RECORDED INFORMATION:

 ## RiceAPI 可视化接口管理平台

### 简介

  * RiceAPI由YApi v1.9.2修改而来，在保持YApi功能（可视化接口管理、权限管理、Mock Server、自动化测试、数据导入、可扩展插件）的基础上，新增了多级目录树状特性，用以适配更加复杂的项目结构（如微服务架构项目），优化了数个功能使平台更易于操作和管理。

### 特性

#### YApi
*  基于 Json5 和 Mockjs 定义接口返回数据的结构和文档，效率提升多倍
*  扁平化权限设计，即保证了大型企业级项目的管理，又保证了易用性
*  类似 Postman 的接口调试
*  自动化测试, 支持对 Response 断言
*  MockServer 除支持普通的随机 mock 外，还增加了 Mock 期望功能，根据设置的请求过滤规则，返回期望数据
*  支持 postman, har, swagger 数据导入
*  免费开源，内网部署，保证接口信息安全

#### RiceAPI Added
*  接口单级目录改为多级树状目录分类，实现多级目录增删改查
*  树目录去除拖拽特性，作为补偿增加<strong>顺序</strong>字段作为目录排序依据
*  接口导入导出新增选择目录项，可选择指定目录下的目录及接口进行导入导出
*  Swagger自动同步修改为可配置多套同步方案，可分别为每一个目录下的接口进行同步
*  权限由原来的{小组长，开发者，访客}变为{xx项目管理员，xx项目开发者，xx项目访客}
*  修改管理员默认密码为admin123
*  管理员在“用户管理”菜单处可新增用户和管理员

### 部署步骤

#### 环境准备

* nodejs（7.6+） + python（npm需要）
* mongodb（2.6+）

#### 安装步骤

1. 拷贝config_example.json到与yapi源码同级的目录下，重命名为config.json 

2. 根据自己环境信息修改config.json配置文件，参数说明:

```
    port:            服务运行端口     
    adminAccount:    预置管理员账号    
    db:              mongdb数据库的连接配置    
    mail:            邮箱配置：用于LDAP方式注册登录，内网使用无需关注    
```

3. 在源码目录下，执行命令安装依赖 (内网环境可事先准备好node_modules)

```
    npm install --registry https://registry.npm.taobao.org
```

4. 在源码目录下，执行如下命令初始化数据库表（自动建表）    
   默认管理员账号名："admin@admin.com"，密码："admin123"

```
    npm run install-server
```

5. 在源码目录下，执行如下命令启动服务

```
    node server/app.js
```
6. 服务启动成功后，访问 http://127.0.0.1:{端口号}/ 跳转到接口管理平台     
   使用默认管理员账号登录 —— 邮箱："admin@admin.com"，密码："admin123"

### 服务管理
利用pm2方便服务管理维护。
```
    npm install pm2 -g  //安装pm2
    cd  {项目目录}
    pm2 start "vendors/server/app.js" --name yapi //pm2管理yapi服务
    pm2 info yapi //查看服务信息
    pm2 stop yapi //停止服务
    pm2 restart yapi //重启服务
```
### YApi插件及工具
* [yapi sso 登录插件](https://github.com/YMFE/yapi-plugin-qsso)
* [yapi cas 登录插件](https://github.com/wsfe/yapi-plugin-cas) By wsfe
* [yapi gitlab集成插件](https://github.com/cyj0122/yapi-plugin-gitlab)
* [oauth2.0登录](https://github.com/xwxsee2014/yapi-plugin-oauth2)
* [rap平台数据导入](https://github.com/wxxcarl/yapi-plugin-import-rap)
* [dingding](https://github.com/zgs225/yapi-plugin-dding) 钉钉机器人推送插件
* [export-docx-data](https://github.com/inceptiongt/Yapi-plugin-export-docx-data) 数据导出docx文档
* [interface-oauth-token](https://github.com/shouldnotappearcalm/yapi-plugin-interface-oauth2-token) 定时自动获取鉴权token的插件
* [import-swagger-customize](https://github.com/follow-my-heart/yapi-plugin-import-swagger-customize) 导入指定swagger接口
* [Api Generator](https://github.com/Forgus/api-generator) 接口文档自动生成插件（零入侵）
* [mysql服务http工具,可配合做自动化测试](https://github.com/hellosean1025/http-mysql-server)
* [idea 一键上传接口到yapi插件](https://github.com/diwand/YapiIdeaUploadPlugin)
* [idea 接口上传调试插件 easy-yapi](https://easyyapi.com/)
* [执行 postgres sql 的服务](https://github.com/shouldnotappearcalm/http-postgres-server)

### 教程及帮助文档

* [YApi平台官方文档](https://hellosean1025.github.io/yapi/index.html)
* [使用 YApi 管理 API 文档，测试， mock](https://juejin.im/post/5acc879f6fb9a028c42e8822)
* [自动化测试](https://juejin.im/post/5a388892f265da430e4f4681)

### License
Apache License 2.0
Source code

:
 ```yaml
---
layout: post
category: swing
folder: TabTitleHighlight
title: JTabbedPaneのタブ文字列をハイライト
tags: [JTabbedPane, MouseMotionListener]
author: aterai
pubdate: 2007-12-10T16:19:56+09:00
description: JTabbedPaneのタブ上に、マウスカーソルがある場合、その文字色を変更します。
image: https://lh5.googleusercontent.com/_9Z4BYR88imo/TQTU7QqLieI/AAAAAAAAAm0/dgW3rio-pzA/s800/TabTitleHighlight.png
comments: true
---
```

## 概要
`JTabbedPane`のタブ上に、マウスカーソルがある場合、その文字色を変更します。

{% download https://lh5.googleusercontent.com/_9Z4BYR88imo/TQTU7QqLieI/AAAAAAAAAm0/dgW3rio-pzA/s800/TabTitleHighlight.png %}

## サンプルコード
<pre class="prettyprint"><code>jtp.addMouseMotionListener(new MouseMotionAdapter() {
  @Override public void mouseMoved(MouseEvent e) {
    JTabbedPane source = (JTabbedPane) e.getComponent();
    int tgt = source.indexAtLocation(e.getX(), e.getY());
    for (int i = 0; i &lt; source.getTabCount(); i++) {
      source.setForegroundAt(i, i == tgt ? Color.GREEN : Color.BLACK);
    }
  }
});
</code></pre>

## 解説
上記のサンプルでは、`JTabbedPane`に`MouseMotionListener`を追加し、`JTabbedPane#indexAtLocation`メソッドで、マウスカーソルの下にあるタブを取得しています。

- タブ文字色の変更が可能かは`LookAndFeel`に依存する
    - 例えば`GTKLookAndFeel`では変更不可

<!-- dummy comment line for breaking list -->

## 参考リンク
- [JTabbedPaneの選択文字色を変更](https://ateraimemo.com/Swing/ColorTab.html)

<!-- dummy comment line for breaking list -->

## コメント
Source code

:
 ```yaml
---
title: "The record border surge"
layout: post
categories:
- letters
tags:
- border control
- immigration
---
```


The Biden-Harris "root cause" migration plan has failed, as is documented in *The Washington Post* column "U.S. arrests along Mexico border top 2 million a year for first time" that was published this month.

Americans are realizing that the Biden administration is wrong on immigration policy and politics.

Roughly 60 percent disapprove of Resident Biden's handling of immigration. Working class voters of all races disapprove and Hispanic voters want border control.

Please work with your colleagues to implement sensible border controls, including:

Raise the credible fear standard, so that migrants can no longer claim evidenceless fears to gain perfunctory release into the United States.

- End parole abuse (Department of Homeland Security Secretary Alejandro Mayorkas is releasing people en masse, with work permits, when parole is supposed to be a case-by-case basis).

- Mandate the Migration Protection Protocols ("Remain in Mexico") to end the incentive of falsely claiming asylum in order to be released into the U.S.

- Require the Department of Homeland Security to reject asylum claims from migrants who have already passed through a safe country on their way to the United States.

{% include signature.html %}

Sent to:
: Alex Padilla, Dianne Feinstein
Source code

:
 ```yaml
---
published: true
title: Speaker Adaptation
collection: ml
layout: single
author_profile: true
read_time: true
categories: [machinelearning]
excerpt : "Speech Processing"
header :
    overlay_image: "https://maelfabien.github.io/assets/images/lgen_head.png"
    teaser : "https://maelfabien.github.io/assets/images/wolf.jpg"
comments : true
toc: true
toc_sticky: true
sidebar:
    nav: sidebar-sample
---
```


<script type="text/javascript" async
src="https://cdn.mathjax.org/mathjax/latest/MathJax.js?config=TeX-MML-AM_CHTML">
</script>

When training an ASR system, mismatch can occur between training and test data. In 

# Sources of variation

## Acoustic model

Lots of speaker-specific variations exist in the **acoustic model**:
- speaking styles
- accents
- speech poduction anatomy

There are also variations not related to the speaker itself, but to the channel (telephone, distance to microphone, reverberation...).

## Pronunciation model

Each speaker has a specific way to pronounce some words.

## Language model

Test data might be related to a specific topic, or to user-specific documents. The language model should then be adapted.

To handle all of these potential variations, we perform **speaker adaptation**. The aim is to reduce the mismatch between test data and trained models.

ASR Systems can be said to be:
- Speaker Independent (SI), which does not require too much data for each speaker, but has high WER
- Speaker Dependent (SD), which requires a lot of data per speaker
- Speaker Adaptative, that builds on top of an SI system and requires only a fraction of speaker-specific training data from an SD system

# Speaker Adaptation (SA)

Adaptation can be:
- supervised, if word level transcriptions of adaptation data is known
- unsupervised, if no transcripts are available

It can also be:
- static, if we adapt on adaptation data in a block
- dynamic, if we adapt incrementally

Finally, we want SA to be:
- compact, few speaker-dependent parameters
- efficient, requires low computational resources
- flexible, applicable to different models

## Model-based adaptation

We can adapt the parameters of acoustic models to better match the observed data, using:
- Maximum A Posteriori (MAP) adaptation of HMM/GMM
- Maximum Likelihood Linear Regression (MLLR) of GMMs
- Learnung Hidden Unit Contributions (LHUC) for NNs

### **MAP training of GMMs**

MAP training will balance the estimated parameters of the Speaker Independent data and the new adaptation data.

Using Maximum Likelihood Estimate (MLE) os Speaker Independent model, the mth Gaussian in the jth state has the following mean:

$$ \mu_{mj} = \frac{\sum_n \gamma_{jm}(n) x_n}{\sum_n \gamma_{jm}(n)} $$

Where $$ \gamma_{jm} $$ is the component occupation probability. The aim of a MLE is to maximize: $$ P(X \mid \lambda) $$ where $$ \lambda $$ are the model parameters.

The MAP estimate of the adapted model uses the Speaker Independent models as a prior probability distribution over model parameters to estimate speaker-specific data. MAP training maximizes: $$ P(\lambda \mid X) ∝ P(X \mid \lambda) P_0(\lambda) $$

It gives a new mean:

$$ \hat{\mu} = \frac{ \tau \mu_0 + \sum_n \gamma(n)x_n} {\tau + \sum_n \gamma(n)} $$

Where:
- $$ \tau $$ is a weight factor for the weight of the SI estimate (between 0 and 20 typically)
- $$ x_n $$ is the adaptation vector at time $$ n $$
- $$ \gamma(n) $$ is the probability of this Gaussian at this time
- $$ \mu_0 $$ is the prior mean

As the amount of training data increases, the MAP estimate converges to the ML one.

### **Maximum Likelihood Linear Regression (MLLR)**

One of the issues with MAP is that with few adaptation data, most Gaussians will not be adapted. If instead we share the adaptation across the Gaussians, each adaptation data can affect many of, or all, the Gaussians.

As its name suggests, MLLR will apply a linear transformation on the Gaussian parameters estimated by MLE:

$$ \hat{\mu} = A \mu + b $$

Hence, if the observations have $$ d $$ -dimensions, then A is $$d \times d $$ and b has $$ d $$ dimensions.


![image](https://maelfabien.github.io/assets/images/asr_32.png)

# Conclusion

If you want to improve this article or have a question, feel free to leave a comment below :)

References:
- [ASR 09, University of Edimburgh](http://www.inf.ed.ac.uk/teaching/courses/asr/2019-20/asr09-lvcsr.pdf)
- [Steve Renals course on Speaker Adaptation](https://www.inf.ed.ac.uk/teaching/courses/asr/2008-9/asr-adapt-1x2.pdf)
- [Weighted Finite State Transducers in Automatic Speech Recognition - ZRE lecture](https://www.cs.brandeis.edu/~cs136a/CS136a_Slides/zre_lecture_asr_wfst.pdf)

TO DO:
The entries above hold a line with "3. 在源码目录下，执行命令安装依赖 (内网环境可事先准备好node_modules)" and a later line with "[idea 接口上传调试插件 easy-yapi](https://easyyapi.com/)". Write out exactly those lines and all lines between, nothing more.

FINISHED EXERCISE:
3. 在源码目录下，执行命令安装依赖 (内网环境可事先准备好node_modules)

```
    npm install --registry https://registry.npm.taobao.org
```

4. 在源码目录下，执行如下命令初始化数据库表（自动建表）    
   默认管理员账号名："admin@admin.com"，密码："admin123"

```
    npm run install-server
```

5. 在源码目录下，执行如下命令启动服务

```
    node server/app.js
```
6. 服务启动成功后，访问 http://127.0.0.1:{端口号}/ 跳转到接口管理平台     
   使用默认管理员账号登录 —— 邮箱："admin@admin.com"，密码："admin123"

### 服务管理
利用pm2方便服务管理维护。
```
    npm install pm2 -g  //安装pm2
    cd  {项目目录}
    pm2 start "vendors/server/app.js" --name yapi //pm2管理yapi服务
    pm2 info yapi //查看服务信息
    pm2 stop yapi //停止服务
    pm2 restart yapi //重启服务
```
### YApi插件及工具
* [yapi sso 登录插件](https://github.com/YMFE/yapi-plugin-qsso)
* [yapi cas 登录插件](https://github.com/wsfe/yapi-plugin-cas) By wsfe
* [yapi gitlab集成插件](https://github.com/cyj0122/yapi-plugin-gitlab)
* [oauth2.0登录](https://github.com/xwxsee2014/yapi-plugin-oauth2)
* [rap平台数据导入](https://github.com/wxxcarl/yapi-plugin-import-rap)
* [dingding](https://github.com/zgs225/yapi-plugin-dding) 钉钉机器人推送插件
* [export-docx-data](https://github.com/inceptiongt/Yapi-plugin-export-docx-data) 数据导出docx文档
* [interface-oauth-token](https://github.com/shouldnotappearcalm/yapi-plugin-interface-oauth2-token) 定时自动获取鉴权token的插件
* [import-swagger-customize](https://github.com/follow-my-heart/yapi-plugin-import-swagger-customize) 导入指定swagger接口
* [Api Generator](https://github.com/Forgus/api-generator) 接口文档自动生成插件（零入侵）
* [mysql服务http工具,可配合做自动化测试](https://github.com/hellosean1025/http-mysql-server)
* [idea 一键上传接口到yapi插件](https://github.com/diwand/YapiIdeaUploadPlugin)
* [idea 接口上传调试插件 easy-yapi](https://easyyapi.com/)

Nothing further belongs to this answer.